I probably went 15 years without ever seeing a case. Then about 3-4 years ago I see my first case - a bull calf that looked like he's swinging a baseball from his penis. Vet says naval ill. Get's a week of Nuflor and is just fine. The next year I get two cases - but I'm starting to "catch" it earlier. I check the navals pretty close the first week. If I start to see something that is "growing" instead of receding I pull them in for a check. Usually it's hard and I start treatment. Then it goes away in a week. If it's still soft, I leave it be. FF to this year. So far treating about every 3rd calf. In one calf it went straight to the joints. All calves born in pasture. No real "mud" - lots of space. Only open dirt is under the trees where the cows congregate. Doesn't seem to matter if I dip the navals or not. The ones I can catch and dip are just as susceptible.

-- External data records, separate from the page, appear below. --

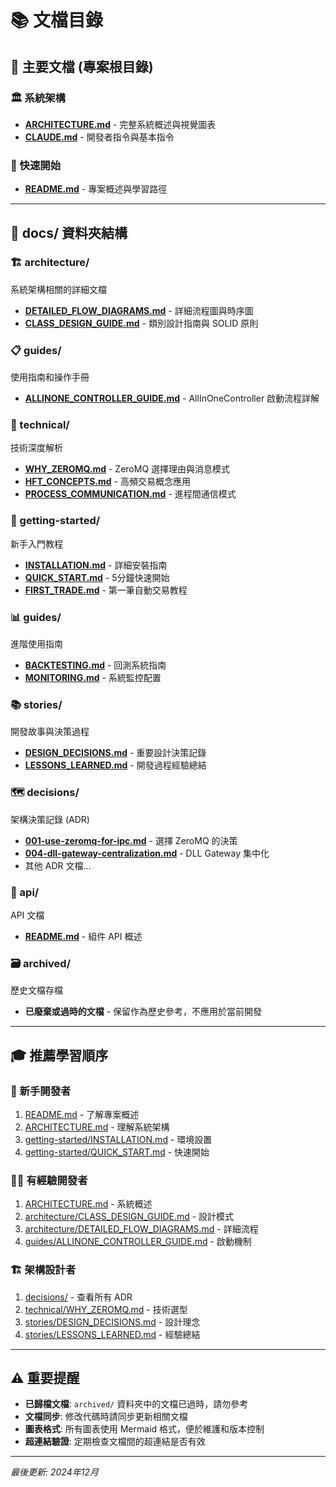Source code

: # 📚 文檔目錄

## 🎯 主要文檔 (專案根目錄)

### 🏛️ 系統架構
- **[ARCHITECTURE.md](../ARCHITECTURE.md)** - 完整系統概述與視覺圖表
- **[CLAUDE.md](../CLAUDE.md)** - 開發者指令與基本指令

### 📖 快速開始
- **[README.md](../README.md)** - 專案概述與學習路徑

---

## 📁 docs/ 資料夾結構

### 🏗️ architecture/
系統架構相關的詳細文檔

- **[DETAILED_FLOW_DIAGRAMS.md](architecture/DETAILED_FLOW_DIAGRAMS.md)** - 詳細流程圖與時序圖
- **[CLASS_DESIGN_GUIDE.md](architecture/CLASS_DESIGN_GUIDE.md)** - 類別設計指南與 SOLID 原則

### 📋 guides/
使用指南和操作手冊

- **[ALLINONE_CONTROLLER_GUIDE.md](guides/ALLINONE_CONTROLLER_GUIDE.md)** - AllInOneController 啟動流程詳解

### 🔧 technical/
技術深度解析

- **[WHY_ZEROMQ.md](technical/WHY_ZEROMQ.md)** - ZeroMQ 選擇理由與消息模式
- **[HFT_CONCEPTS.md](technical/HFT_CONCEPTS.md)** - 高頻交易概念應用
- **[PROCESS_COMMUNICATION.md](technical/PROCESS_COMMUNICATION.md)** - 進程間通信模式

### 🚀 getting-started/
新手入門教程

- **[INSTALLATION.md](getting-started/INSTALLATION.md)** - 詳細安裝指南
- **[QUICK_START.md](getting-started/QUICK_START.md)** - 5分鐘快速開始
- **[FIRST_TRADE.md](getting-started/FIRST_TRADE.md)** - 第一筆自動交易教程

### 📊 guides/
進階使用指南

- **[BACKTESTING.md](guides/BACKTESTING.md)** - 回測系統指南
- **[MONITORING.md](guides/MONITORING.md)** - 系統監控配置

### 📚 stories/
開發故事與決策過程

- **[DESIGN_DECISIONS.md](stories/DESIGN_DECISIONS.md)** - 重要設計決策記錄
- **[LESSONS_LEARNED.md](stories/LESSONS_LEARNED.md)** - 開發過程經驗總結

### 🗺️ decisions/
架構決策記錄 (ADR)

- **[001-use-zeromq-for-ipc.md](decisions/001-use-zeromq-for-ipc.md)** - 選擇 ZeroMQ 的決策
- **[004-dll-gateway-centralization.md](decisions/004-dll-gateway-centralization.md)** - DLL Gateway 集中化
- 其他 ADR 文檔...

### 🔧 api/
API 文檔

- **[README.md](api/README.md)** - 組件 API 概述

### 🗃️ archived/
歷史文檔存檔

- **已廢棄或過時的文檔** - 保留作為歷史參考，不應用於當前開發

---

## 🎓 推薦學習順序

### 🔰 新手開發者
1. [README.md](../README.md) - 了解專案概述
2. [ARCHITECTURE.md](../ARCHITECTURE.md) - 理解系統架構
3. [getting-started/INSTALLATION.md](getting-started/INSTALLATION.md) - 環境設置
4. [getting-started/QUICK_START.md](getting-started/QUICK_START.md) - 快速開始

### 👨‍💻 有經驗開發者
1. [ARCHITECTURE.md](../ARCHITECTURE.md) - 系統概述
2. [architecture/CLASS_DESIGN_GUIDE.md](architecture/CLASS_DESIGN_GUIDE.md) - 設計模式
3. [architecture/DETAILED_FLOW_DIAGRAMS.md](architecture/DETAILED_FLOW_DIAGRAMS.md) - 詳細流程
4. [guides/ALLINONE_CONTROLLER_GUIDE.md](guides/ALLINONE_CONTROLLER_GUIDE.md) - 啟動機制

### 🏗️ 架構設計者
1. [decisions/](decisions/) - 查看所有 ADR
2. [technical/WHY_ZEROMQ.md](technical/WHY_ZEROMQ.md) - 技術選型
3. [stories/DESIGN_DECISIONS.md](stories/DESIGN_DECISIONS.md) - 設計理念
4. [stories/LESSONS_LEARNED.md](stories/LESSONS_LEARNED.md) - 經驗總結

---

## ⚠️ 重要提醒

- **已歸檔文檔**: `archived/` 資料夾中的文檔已過時，請勿參考
- **文檔同步**: 修改代碼時請同步更新相關文檔
- **圖表格式**: 所有圖表使用 Mermaid 格式，便於維護和版本控制
- **超連結驗證**: 定期檢查文檔間的超連結是否有效

---

*最後更新: 2024年12月*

Question: does the naval get "hard" at some point before healing on its own? I've seen the healthy ones just seem to stay soft and go away. The reason I ask is I've had two cases this year that were CLEAR naval ill - a baseball naval calf and the calf that couldn't walk by a week of age. Both completely healed with Nuflor in a week. The rest I'm trying to "catch early" - as I know that's key to beating it quick - and wonder if I would just leave them be if they'd be fine.

I can't calve in a barn and, it seems to me, that pasture calving would be just as clean.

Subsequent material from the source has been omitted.